Copy, word for word, the opening line of the data and each line after it until the line that contains "Select the color using", which is included. Leave the pictures out.
........
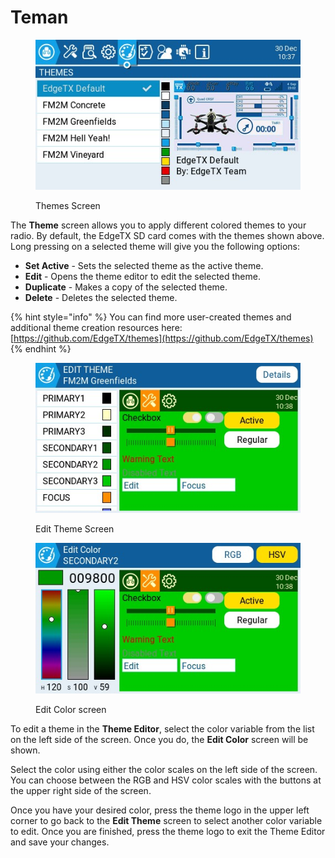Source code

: # Teman

<figure><img src="../../../.gitbook/assets/themes.jpg" alt=""><figcaption><p>Themes Screen</p></figcaption></figure>

The **Theme** screen allows you to apply different colored themes to your radio. By default, the EdgeTX SD card comes with the themes shown above. Long pressing on a selected theme will give you the following options:

* **Set Active** - Sets the selected theme as the active theme.
* **Edit** - Opens the theme editor to edit the selected theme.
* **Duplicate** - Makes a copy of the selected theme.
* **Delete** - Deletes the selected theme.

{% hint style="info" %}
You can find more user-created themes and additional theme creation resources here: [https://github.com/EdgeTX/themes](https://github.com/EdgeTX/themes)
{% endhint %}

<div>

<figure><img src="../../../.gitbook/assets/themes2.jpg" alt=""><figcaption><p>Edit Theme Screen</p></figcaption></figure>

 

<figure><img src="../../../.gitbook/assets/themes3.jpg" alt=""><figcaption><p>Edit Color screen</p></figcaption></figure>

</div>

To edit a theme in the **Theme Editor**, select the color variable from the list on the left side of the screen. Once you do, the **Edit Color** screen will be shown.

Select the color using either the color scales on the left side of the screen. You can choose between the RGB and HSV color scales with the buttons at the upper right side of the screen.

Once you have your desired color, press the theme logo in the upper left corner to go back to the **Edit Theme** screen to select another color variable to edit. Once you are finished, press the theme logo to exit the Theme Editor and save your changes.
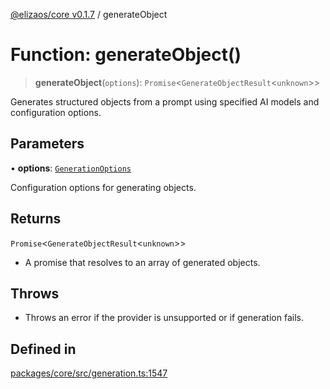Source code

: [@elizaos/core v0.1.7](../index.md) / generateObject

# Function: generateObject()

> **generateObject**(`options`): `Promise`\<`GenerateObjectResult`\<`unknown`\>\>

Generates structured objects from a prompt using specified AI models and configuration options.

## Parameters

• **options**: [`GenerationOptions`](../interfaces/GenerationOptions.md)

Configuration options for generating objects.

## Returns

`Promise`\<`GenerateObjectResult`\<`unknown`\>\>

- A promise that resolves to an array of generated objects.

## Throws

- Throws an error if the provider is unsupported or if generation fails.

## Defined in

[packages/core/src/generation.ts:1547](https://github.com/ai16z/eliza/blob/main/packages/core/src/generation.ts#L1547)
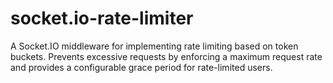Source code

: # socket.io-rate-limiter
A Socket.IO middleware for implementing rate limiting based on token buckets. Prevents excessive requests by enforcing a maximum request rate and provides a configurable grace period for rate-limited users.
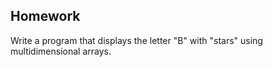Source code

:## Homework

Write a program that displays the letter "B" with "stars" using multidimensional arrays.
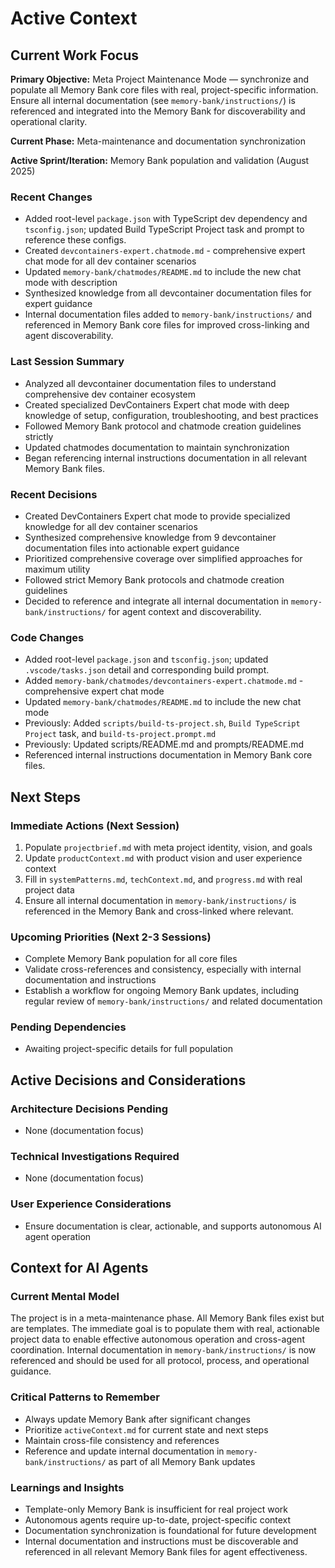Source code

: # Active Context

## Current Work Focus

**Primary Objective:**
Meta Project Maintenance Mode — synchronize and populate all Memory Bank core files with real, project-specific information. Ensure all internal documentation (see `memory-bank/instructions/`) is referenced and integrated into the Memory Bank for discoverability and operational clarity.

**Current Phase:**
Meta-maintenance and documentation synchronization

**Active Sprint/Iteration:**
Memory Bank population and validation (August 2025)

### Recent Changes

- Added root-level `package.json` with TypeScript dev dependency and `tsconfig.json`; updated Build TypeScript Project task and prompt to reference these configs.
- Created `devcontainers-expert.chatmode.md` - comprehensive expert chat mode for all dev container scenarios
- Updated `memory-bank/chatmodes/README.md` to include the new chat mode with description
- Synthesized knowledge from all devcontainer documentation files for expert guidance
- Internal documentation files added to `memory-bank/instructions/` and referenced in Memory Bank core files for improved cross-linking and agent discoverability.

### Last Session Summary

- Analyzed all devcontainer documentation files to understand comprehensive dev container ecosystem
- Created specialized DevContainers Expert chat mode with deep knowledge of setup, configuration, troubleshooting, and best practices
- Followed Memory Bank protocol and chatmode creation guidelines strictly
- Updated chatmodes documentation to maintain synchronization
- Began referencing internal instructions documentation in all relevant Memory Bank files.

### Recent Decisions

- Created DevContainers Expert chat mode to provide specialized knowledge for all dev container scenarios
- Synthesized comprehensive knowledge from 9 devcontainer documentation files into actionable expert guidance
- Prioritized comprehensive coverage over simplified approaches for maximum utility
- Followed strict Memory Bank protocols and chatmode creation guidelines
- Decided to reference and integrate all internal documentation in `memory-bank/instructions/` for agent context and discoverability.

### Code Changes

- Added root-level `package.json` and `tsconfig.json`; updated `.vscode/tasks.json` detail and corresponding build prompt.
- Added `memory-bank/chatmodes/devcontainers-expert.chatmode.md` - comprehensive expert chat mode
- Updated `memory-bank/chatmodes/README.md` to include the new chat mode
- Previously: Added `scripts/build-ts-project.sh`, `Build TypeScript Project` task, and `build-ts-project.prompt.md`
- Previously: Updated scripts/README.md and prompts/README.md
- Referenced internal instructions documentation in Memory Bank core files.

## Next Steps

### Immediate Actions (Next Session)

1. Populate `projectbrief.md` with meta project identity, vision, and goals
2. Update `productContext.md` with product vision and user experience context
3. Fill in `systemPatterns.md`, `techContext.md`, and `progress.md` with real project data
4. Ensure all internal documentation in `memory-bank/instructions/` is referenced in the Memory Bank and cross-linked where relevant.

### Upcoming Priorities (Next 2-3 Sessions)

- Complete Memory Bank population for all core files
- Validate cross-references and consistency, especially with internal documentation and instructions
- Establish a workflow for ongoing Memory Bank updates, including regular review of `memory-bank/instructions/` and related documentation

### Pending Dependencies

- Awaiting project-specific details for full population

## Active Decisions and Considerations

### Architecture Decisions Pending

- None (documentation focus)

### Technical Investigations Required

- None (documentation focus)

### User Experience Considerations

- Ensure documentation is clear, actionable, and supports autonomous AI agent operation

## Context for AI Agents

### Current Mental Model

The project is in a meta-maintenance phase. All Memory Bank files exist but are templates. The immediate goal is to populate them with real, actionable project data to enable effective autonomous operation and cross-agent coordination. Internal documentation in `memory-bank/instructions/` is now referenced and should be used for all protocol, process, and operational guidance.

### Critical Patterns to Remember

- Always update Memory Bank after significant changes
- Prioritize `activeContext.md` for current state and next steps
- Maintain cross-file consistency and references
- Reference and update internal documentation in `memory-bank/instructions/` as part of all Memory Bank updates

### Learnings and Insights

- Template-only Memory Bank is insufficient for real project work
- Autonomous agents require up-to-date, project-specific context
- Documentation synchronization is foundational for future development
- Internal documentation and instructions must be discoverable and referenced in all relevant Memory Bank files for agent effectiveness.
........
*Exercise output:*
Source code

: # Teman

<figure><img src="../../../.gitbook/assets/themes.jpg" alt=""><figcaption><p>Themes Screen</p></figcaption></figure>

The **Theme** screen allows you to apply different colored themes to your radio. By default, the EdgeTX SD card comes with the themes shown above. Long pressing on a selected theme will give you the following options:

* **Set Active** - Sets the selected theme as the active theme.
* **Edit** - Opens the theme editor to edit the selected theme.
* **Duplicate** - Makes a copy of the selected theme.
* **Delete** - Deletes the selected theme.

{% hint style="info" %}
You can find more user-created themes and additional theme creation resources here: [https://github.com/EdgeTX/themes](https://github.com/EdgeTX/themes)
{% endhint %}

<div>

<figure><img src="../../../.gitbook/assets/themes2.jpg" alt=""><figcaption><p>Edit Theme Screen</p></figcaption></figure>

 

<figure><img src="../../../.gitbook/assets/themes3.jpg" alt=""><figcaption><p>Edit Color screen</p></figcaption></figure>

</div>

To edit a theme in the **Theme Editor**, select the color variable from the list on the left side of the screen. Once you do, the **Edit Color** screen will be shown.

Select the color using either the color scales on the left side of the screen. You can choose between the RGB and HSV color scales with the buttons at the upper right side of the screen.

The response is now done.